**AIM OF THE TASK**
Return the lines of the data below in which the string "Bootstrap" occurs.

**EXERCISE DATA**
============

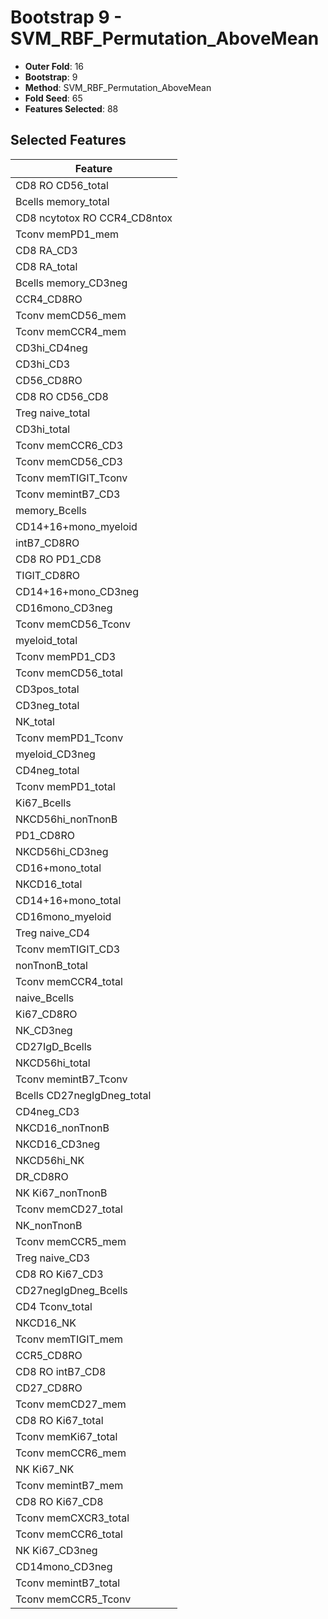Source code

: # Bootstrap 9 - SVM_RBF_Permutation_AboveMean

- **Outer Fold**: 16
- **Bootstrap**: 9
- **Method**: SVM_RBF_Permutation_AboveMean
- **Fold Seed**: 65
- **Features Selected**: 88

## Selected Features

| Feature |
|---------|
| CD8 RO CD56_total |
| Bcells memory_total |
| CD8 ncytotox RO CCR4_CD8ntox |
| Tconv memPD1_mem |
| CD8 RA_CD3 |
| CD8 RA_total |
| Bcells memory_CD3neg |
| CCR4_CD8RO |
| Tconv memCD56_mem |
| Tconv memCCR4_mem |
| CD3hi_CD4neg |
| CD3hi_CD3 |
| CD56_CD8RO |
| CD8 RO CD56_CD8 |
| Treg naive_total |
| CD3hi_total |
| Tconv memCCR6_CD3 |
| Tconv memCD56_CD3 |
| Tconv memTIGIT_Tconv |
| Tconv memintB7_CD3 |
| memory_Bcells |
| CD14+16+mono_myeloid |
| intB7_CD8RO |
| CD8 RO PD1_CD8 |
| TIGIT_CD8RO |
| CD14+16+mono_CD3neg |
| CD16mono_CD3neg |
| Tconv memCD56_Tconv |
| myeloid_total |
| Tconv memPD1_CD3 |
| Tconv memCD56_total |
| CD3pos_total |
| CD3neg_total |
| NK_total |
| Tconv memPD1_Tconv |
| myeloid_CD3neg |
| CD4neg_total |
| Tconv memPD1_total |
| Ki67_Bcells |
| NKCD56hi_nonTnonB |
| PD1_CD8RO |
| NKCD56hi_CD3neg |
| CD16+mono_total |
| NKCD16_total |
| CD14+16+mono_total |
| CD16mono_myeloid |
| Treg naive_CD4 |
| Tconv memTIGIT_CD3 |
| nonTnonB_total |
| Tconv memCCR4_total |
| naive_Bcells |
| Ki67_CD8RO |
| NK_CD3neg |
| CD27IgD_Bcells |
| NKCD56hi_total |
| Tconv memintB7_Tconv |
| Bcells CD27negIgDneg_total |
| CD4neg_CD3 |
| NKCD16_nonTnonB |
| NKCD16_CD3neg |
| NKCD56hi_NK |
| DR_CD8RO |
| NK Ki67_nonTnonB |
| Tconv memCD27_total |
| NK_nonTnonB |
| Tconv memCCR5_mem |
| Treg naive_CD3 |
| CD8  RO Ki67_CD3 |
| CD27negIgDneg_Bcells |
| CD4 Tconv_total |
| NKCD16_NK |
| Tconv memTIGIT_mem |
| CCR5_CD8RO |
| CD8 RO intB7_CD8 |
| CD27_CD8RO |
| Tconv memCD27_mem |
| CD8 RO Ki67_total |
| Tconv memKi67_total |
| Tconv memCCR6_mem |
| NK Ki67_NK |
| Tconv memintB7_mem |
| CD8 RO Ki67_CD8 |
| Tconv memCXCR3_total |
| Tconv memCCR6_total |
| NK Ki67_CD3neg |
| CD14mono_CD3neg |
| Tconv memintB7_total |
| Tconv memCCR5_Tconv |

============

**TASK ANSWER**
: # Bootstrap 9 - SVM_RBF_Permutation_AboveMean
- **Bootstrap**: 9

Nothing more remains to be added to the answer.